Criticism of any 'royal project'
The investigation shows 124 individuals, including at least eight minors, have been charged with lèse-majesté between November 2020 and August 2021. Nineteen of them served jail time. The new wave of charges is cited as a response to the rising pro-democracy protests across Thailand over the past year.
Juthatip Sirikan explains that the law is now being applied in such a broad way that people are not allowed to question government budgets and expenditure if they have any relationship with the royal family, which stifles criticism of the most basic government decision-making since there are an estimated 5,000 ongoing "royal" projects. "Article 112 of lèse-majesté could be the key (factor) in Thailand's political problems" the young activist argues.
In 2020 the Move Forward opposition party questioned royal spending paid by government departments, including nearly 3 billion baht (89,874,174 USD) from the Defense Ministry and Thai police for royal security, and 7 billion baht budgeted for royal development projects, as well as 38 planes and helicopters for the monarchy. Previously, on June 16, 2018, it was revealed that Thailand's Crown Property Bureau transferred its entire portfolio to the new King Maha Vajiralongkorn.

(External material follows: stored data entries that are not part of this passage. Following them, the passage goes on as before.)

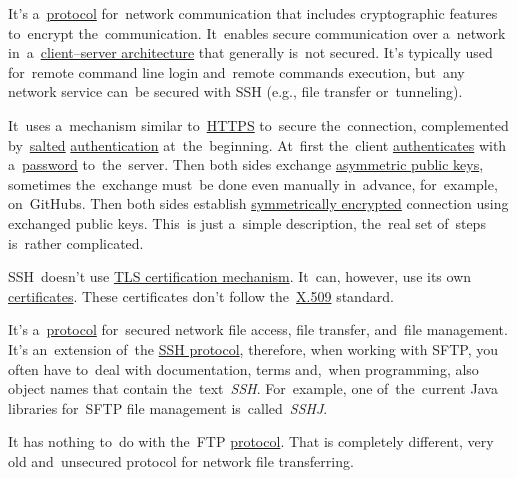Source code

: \label{smtp}

\label{ssh}
It's a~\hyperref[protocolstandard]{protocol} for~network communication that includes cryptographic features to~encrypt the~communication.
It~enables secure communication over a~network in~a~\hyperref[clientserverarchitecture]{client--server architecture} that generally is~not secured.
It's typically used for~remote command line login and~remote commands execution, but~any network service can~be secured with SSH (e.g., file transfer or~tunneling).

It~uses a~mechanism similar to~\hyperref[https]{HTTPS} to~secure the~connection, complemented by~\hyperref[salt]{salted} \hyperref[authenticationauthorization]{authentication} at~the~beginning.
At~first the~client \hyperref[authenticationauthorization]{authenticates} with a~\hyperref[keypassword]{password} to~the~server.
Then both sides exchange \hyperref[asymmetriccryptography]{asymmetric public keys}, sometimes the~exchange must~be done even manually in~advance, for~example, on~GitHubs.
Then both sides establish \hyperref[symmetriccryptography]{symmetrically encrypted} connection using exchanged public keys.
This~is just a~simple description, the~real set of~steps is~rather complicated.

SSH~doesn't use \hyperref[tls]{TLS certification mechanism}.
It~can, however, use its own \hyperref[certificate]{certificates}.
These certificates don't follow the~\hyperref[x509]{\mbox{X.509}} standard.

\label{sftp}
It's a~\hyperref[protocolstandard]{protocol} for~secured network file access, file transfer, and~file management.
It's an~extension of~the \hyperref[ssh]{SSH protocol}, therefore, when working with SFTP, you often have to~deal with documentation, terms and,~when programming, also object names that contain the~text~\textit{SSH}.
For~example, one of~the~current Java libraries for~SFTP file management is~called~\textit{SSHJ}.

\warning It has nothing to~do with the~FTP \hyperref[protocolstandard]{protocol}.
That is completely different, very old and~unsecured protocol for network file transferring.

Protestors In Bangkok Call For Political Prisoner Release
Freedom of speech at stake
"Article 112 shuts down all freedom of speech in this country", says Sirikan. "Even the political parties fear to touch the subject, so it blocks most things. This country cannot move anywhere if we still have this law."
The student activist herself was charged with lèse-majesté in September 2020, after simply citing a list of public documents that refer to royal family expenditure. Sirikan comes from a family that has faced the consequences of decades of political repression. Her grandfather, Tiang Sirikhan was a journalist and politician who openly protested against Thailand's involvement in World War II. He was accused of being a Communist and abducted in 1952. According to Sirikhan's family, he was killed by the state.

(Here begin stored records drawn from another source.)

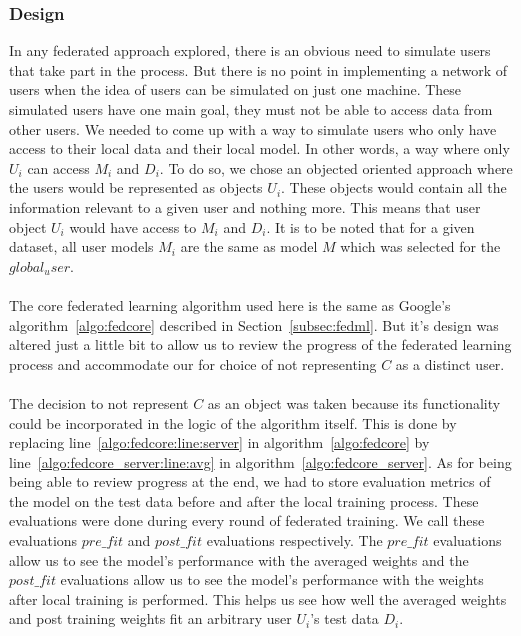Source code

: \documentclass[12pt]{article}
\begin{document}
\subsubsection{Design}
In any federated approach explored, there is an obvious need to simulate users that take part in the process. But there is no point in  implementing a network of users when the idea of users can be simulated on just one machine. These simulated users have one main goal, they must not be able to access data from other users. We needed to come up with a way to simulate users who only have access to their local data and their local model. In other words, a way where only $U_i$ can access $M_i$ and $D_i$. To do so, we chose an objected oriented approach where the users would be represented as objects $U_i$. These objects would contain all the information relevant to a given user and nothing more. This means that user object $U_i$ would have access to $M_i$ and $D_i$. It is to be noted that for a given dataset, all user models $M_i$ are the same as model $M$ which was selected for the $global_user$. 
\\\\
The core federated learning algorithm used here is the same as Google's algorithm~\ref{algo:fedcore} described in Section~\ref{subsec:fedml}. But it's design was altered just a little bit to allow us to review the progress of the federated learning process and accommodate our for choice of not representing $C$ as a distinct user. 
\\\\
The decision to not represent $C$ as an object was taken because its functionality could be incorporated in the logic of the algorithm itself. This is done by replacing line~\ref{algo:fedcore:line:server} in algorithm~\ref{algo:fedcore} by line~\ref{algo:fedcore_server:line:avg} in algorithm~\ref{algo:fedcore_server}. As for being being able to review progress at the end, we had to store evaluation metrics of the model on the test data before and after the local training process. These evaluations were done during every round of federated training. We call these evaluations $pre\_fit$ and $post\_fit$ evaluations respectively. The $pre\_fit$ evaluations allow us to see the model's performance with the averaged weights and the $post\_fit$ evaluations allow us to see the model's performance with the weights after local training is performed. This helps us see how well the averaged weights and post training weights fit an arbitrary user $U_i$'s test data $D_i$. 
\\\\
\end{document}
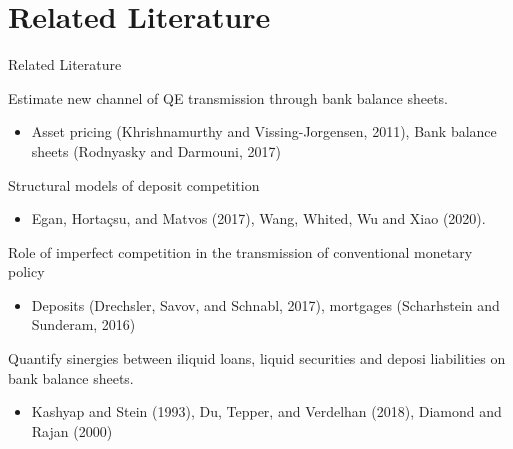 \documentclass[notes,11pt, aspectratio=169]{beamer}
\newenvironment{wideitemize}{\itemize\addtolength{\itemsep}{10pt}}{\enditemize}
\begin{document}
\section{Related Literature}
\begin{frame}[label = lit]{Related Literature}

  \begin{wideitemize}
      \item Estimate new channel of QE transmission through bank balance sheets. 
      
      \begin{itemize}
        \item Asset pricing (Khrishnamurthy and Vissing-Jorgensen, 2011), Bank balance sheets (Rodnyasky and Darmouni, 2017)  
        
      \end{itemize}


          \item Structural models of deposit competition

          \begin{itemize}
            \item Egan, Hortaçsu, and Matvos (2017),  Wang, Whited, Wu and Xiao (2020).
          \end{itemize}
      
      \item Role of imperfect competition in the transmission of conventional monetary policy 
      \begin{itemize}
        \item  Deposits (Drechsler, Savov, and Schnabl, 2017), mortgages (Scharhstein and Sunderam, 2016)
      \end{itemize}
      

      \item Quantify sinergies between iliquid loans, liquid securities and deposi liabilities on bank balance sheets. 
      
      \begin{itemize}
        \item Kashyap and Stein (1993), Du, Tepper, and Verdelhan (2018), Diamond and Rajan (2000)
    \end{itemize}
      

  \end{wideitemize}
  
\end{frame}

\end{document}
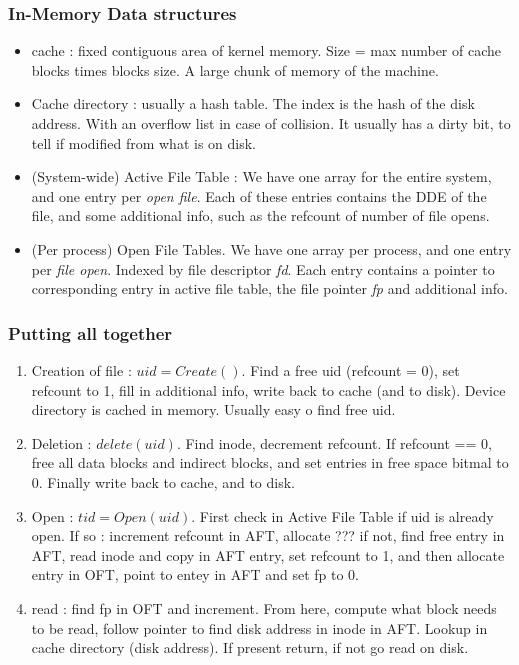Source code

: \documentclass[12pt,a4paper]{article}
\begin{document}
\subsubsection{In-Memory Data structures}
\begin{itemize}
	\item cache : fixed contiguous area of kernel memory. Size = max number of cache blocks times blocks size. A large chunk of memory of the machine.
	\item Cache directory : usually a hash table. The index is the hash of the disk address. With an overflow list in case of collision. It usually has a dirty bit, to tell if modified from what is on disk. 
	\item (System-wide) Active File Table : We have one array for the entire system, and one entry per \textit{open file}. Each of these entries contains the DDE of the file, and some additional info, such as the refcount of number of file opens. 
	\item (Per process) Open File Tables. We have one array per process, and one entry per \textit{file open}. Indexed by file descriptor \textit{fd}. Each entry contains a pointer to corresponding entry in active file table, the file pointer \textit{fp} and additional info. 
\end{itemize}

\subsubsection{Putting all together}
\begin{enumerate}
	\item Creation of file : $uid = Create()$. Find a free uid (refcount = 0), set refcount to 1, fill in additional info, write back to cache (and to disk). Device directory is cached in memory. Usually easy o find free uid. 
	\item Deletion :  $delete(uid)$. Find inode, decrement refcount. If refcount == 0, free all data blocks and indirect blocks, and set entries in free space bitmal to 0. Finally write back to cache, and to disk. 
	\item Open : $tid = Open(uid)$. First check in Active File Table if uid is already open. If so : increment refcount in AFT, allocate ??? if not, find free entry in AFT, read inode and copy in AFT entry, set refcount to 1, and then allocate entry in OFT, point to entey in AFT and set fp to 0. 
	\item read : find fp in OFT and increment. From here, compute what block needs to be read, follow pointer to find disk address in inode in AFT. Lookup in cache directory (disk address). If present return, if not go read on disk. 
\end{enumerate}
\end{document}
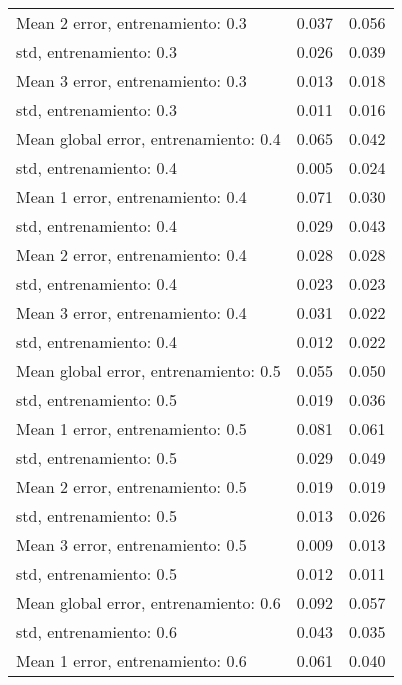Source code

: \begin{longtable}{p{4cm}|p{1.5cm}|p{1.5cm}}
Mean 2 error, entrenamiento: 0.3      &              0.037 &        0.056 \\
std, entrenamiento: 0.3               &              0.026 &        0.039 \\
Mean 3 error, entrenamiento: 0.3      &              0.013 &        0.018 \\
std, entrenamiento: 0.3               &              0.011 &        0.016 \\
Mean global error, entrenamiento: 0.4 &              0.065 &        0.042 \\
std, entrenamiento: 0.4               &              0.005 &        0.024 \\
Mean 1 error, entrenamiento: 0.4      &              0.071 &        0.030 \\
std, entrenamiento: 0.4               &              0.029 &        0.043 \\
Mean 2 error, entrenamiento: 0.4      &              0.028 &        0.028 \\
std, entrenamiento: 0.4               &              0.023 &        0.023 \\
Mean 3 error, entrenamiento: 0.4      &              0.031 &        0.022 \\
std, entrenamiento: 0.4               &              0.012 &        0.022 \\
Mean global error, entrenamiento: 0.5 &              0.055 &        0.050 \\
std, entrenamiento: 0.5               &              0.019 &        0.036 \\
Mean 1 error, entrenamiento: 0.5      &              0.081 &        0.061 \\
std, entrenamiento: 0.5               &              0.029 &        0.049 \\
Mean 2 error, entrenamiento: 0.5      &              0.019 &        0.019 \\
std, entrenamiento: 0.5               &              0.013 &        0.026 \\
Mean 3 error, entrenamiento: 0.5      &              0.009 &        0.013 \\
std, entrenamiento: 0.5               &              0.012 &        0.011 \\
Mean global error, entrenamiento: 0.6 &              0.092 &        0.057 \\
std, entrenamiento: 0.6               &              0.043 &        0.035 \\
Mean 1 error, entrenamiento: 0.6      &              0.061 &        0.040 \\

\end{longtable}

The new report was conducted by The International Federation for Human Rights (FIDH), Thai Lawyer for Human Rights (TLHR), and Internet Law Reform Dialogue (iLaw). It accuses Thai authorities of an increasingly broad interpretation of Article 112, to the point of "absurdity," including charges against people for criticizing the government's COVID-19 vaccine management, wearing crop tops, insulting the previous monarch, or quoting a United Nations statement about Article 112.
Activist in front of democracy monument in Thailand.
Shift to social media
While in the past the Article was only used against people who spoke about the royals, it's now being used as an alibi for more general political repression — which has also spurred more open campaigning to abolish it. Sirikan recounts recent cases of police charging people for spreading paint near the picture of the king during a protest, or even just for having a picture of the king as phone wallpaper.
The more than a century-old law is now largely playing out online, where much of today's protest takes place in Thailand. Sirikan says people are willing to go further on social media to expose information such as how the king intervenes in politics and the monarchy's accumulation of wealth, information the mainstream media rarely reports on them.
Not surprisingly, however, social media is heavily monitored and the military is involved in Intelligence operations and cyber attacks against human rights defenders and critics of any kind. In October 2020, Twitter took down 926 accounts, linked to the army and the government, which promoted themselves and attacked political opposition, and this June, Google removed two Maps with pictures, names, and addresses, of more than 400 people who were accused of insulting the Thai monarchy. "They are trying to control the internet as well," Sirikan says. "They are trying to censor every content that they find a threat".